### Problem
Each line below from the one containing "HUAWEI LYA-AL00, Android" through the one containing "Next Goose](https://pan.baidu.com/s/1mi43uRm) v2.5.1" is to be given again exactly, and no line outside that span.

--- START ---

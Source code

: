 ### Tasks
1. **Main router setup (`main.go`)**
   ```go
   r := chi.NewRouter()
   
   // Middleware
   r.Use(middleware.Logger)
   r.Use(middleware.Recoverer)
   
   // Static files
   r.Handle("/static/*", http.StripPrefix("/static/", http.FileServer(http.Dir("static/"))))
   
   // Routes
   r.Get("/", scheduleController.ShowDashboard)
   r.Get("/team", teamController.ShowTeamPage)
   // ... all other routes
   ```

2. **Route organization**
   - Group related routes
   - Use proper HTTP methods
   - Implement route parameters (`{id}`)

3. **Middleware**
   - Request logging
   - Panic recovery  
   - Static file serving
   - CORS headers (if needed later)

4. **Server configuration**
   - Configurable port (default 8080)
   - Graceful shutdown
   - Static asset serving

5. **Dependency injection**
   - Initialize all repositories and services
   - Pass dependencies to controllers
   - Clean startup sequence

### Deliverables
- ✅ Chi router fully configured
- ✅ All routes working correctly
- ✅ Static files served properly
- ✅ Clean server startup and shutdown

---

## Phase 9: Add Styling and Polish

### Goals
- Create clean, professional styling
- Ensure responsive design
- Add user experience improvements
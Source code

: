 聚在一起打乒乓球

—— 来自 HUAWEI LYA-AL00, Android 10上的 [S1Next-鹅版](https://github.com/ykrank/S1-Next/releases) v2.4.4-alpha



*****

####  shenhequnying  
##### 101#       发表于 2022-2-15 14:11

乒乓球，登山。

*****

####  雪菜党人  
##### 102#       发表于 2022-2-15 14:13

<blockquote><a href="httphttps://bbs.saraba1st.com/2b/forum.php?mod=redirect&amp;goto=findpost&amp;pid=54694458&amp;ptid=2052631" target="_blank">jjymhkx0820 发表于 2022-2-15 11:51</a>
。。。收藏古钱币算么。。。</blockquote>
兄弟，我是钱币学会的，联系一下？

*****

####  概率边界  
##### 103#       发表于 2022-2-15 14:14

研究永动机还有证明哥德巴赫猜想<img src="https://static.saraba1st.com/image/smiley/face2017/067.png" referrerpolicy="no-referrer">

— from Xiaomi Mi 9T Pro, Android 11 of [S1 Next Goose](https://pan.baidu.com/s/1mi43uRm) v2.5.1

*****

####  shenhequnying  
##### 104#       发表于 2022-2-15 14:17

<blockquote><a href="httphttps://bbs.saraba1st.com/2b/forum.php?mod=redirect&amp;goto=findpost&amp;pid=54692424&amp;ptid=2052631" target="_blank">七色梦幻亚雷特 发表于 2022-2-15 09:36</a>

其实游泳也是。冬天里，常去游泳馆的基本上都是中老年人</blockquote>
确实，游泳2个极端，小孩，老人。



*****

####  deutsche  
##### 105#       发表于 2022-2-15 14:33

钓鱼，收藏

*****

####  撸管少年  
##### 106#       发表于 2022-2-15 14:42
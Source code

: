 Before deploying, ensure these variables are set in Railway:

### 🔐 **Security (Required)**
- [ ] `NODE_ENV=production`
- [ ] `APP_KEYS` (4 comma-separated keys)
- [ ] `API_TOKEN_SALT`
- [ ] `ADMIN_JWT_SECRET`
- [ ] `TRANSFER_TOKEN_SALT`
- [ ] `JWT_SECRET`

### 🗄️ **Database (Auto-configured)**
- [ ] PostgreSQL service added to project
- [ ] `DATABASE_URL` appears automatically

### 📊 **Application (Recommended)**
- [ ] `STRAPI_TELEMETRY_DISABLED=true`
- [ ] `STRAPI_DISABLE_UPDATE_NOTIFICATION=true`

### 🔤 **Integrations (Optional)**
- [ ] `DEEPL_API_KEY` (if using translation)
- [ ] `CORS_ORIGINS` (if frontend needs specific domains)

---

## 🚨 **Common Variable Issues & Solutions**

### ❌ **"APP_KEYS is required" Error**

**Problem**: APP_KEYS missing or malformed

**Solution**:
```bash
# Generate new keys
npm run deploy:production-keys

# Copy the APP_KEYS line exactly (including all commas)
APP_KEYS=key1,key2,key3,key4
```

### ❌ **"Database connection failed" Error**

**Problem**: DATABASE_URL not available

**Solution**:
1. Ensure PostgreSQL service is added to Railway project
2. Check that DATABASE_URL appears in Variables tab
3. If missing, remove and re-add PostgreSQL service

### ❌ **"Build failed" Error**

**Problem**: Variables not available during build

--- END ---

### Response for this exercise
—— 来自 HUAWEI LYA-AL00, Android 10上的 [S1Next-鹅版](https://github.com/ykrank/S1-Next/releases) v2.4.4-alpha



*****

####  shenhequnying  
##### 101#       发表于 2022-2-15 14:11

乒乓球，登山。

*****

####  雪菜党人  
##### 102#       发表于 2022-2-15 14:13

<blockquote><a href="httphttps://bbs.saraba1st.com/2b/forum.php?mod=redirect&amp;goto=findpost&amp;pid=54694458&amp;ptid=2052631" target="_blank">jjymhkx0820 发表于 2022-2-15 11:51</a>
。。。收藏古钱币算么。。。</blockquote>
兄弟，我是钱币学会的，联系一下？

*****

####  概率边界  
##### 103#       发表于 2022-2-15 14:14

研究永动机还有证明哥德巴赫猜想<img src="https://static.saraba1st.com/image/smiley/face2017/067.png" referrerpolicy="no-referrer">

— from Xiaomi Mi 9T Pro, Android 11 of [S1 Next Goose](https://pan.baidu.com/s/1mi43uRm) v2.5.1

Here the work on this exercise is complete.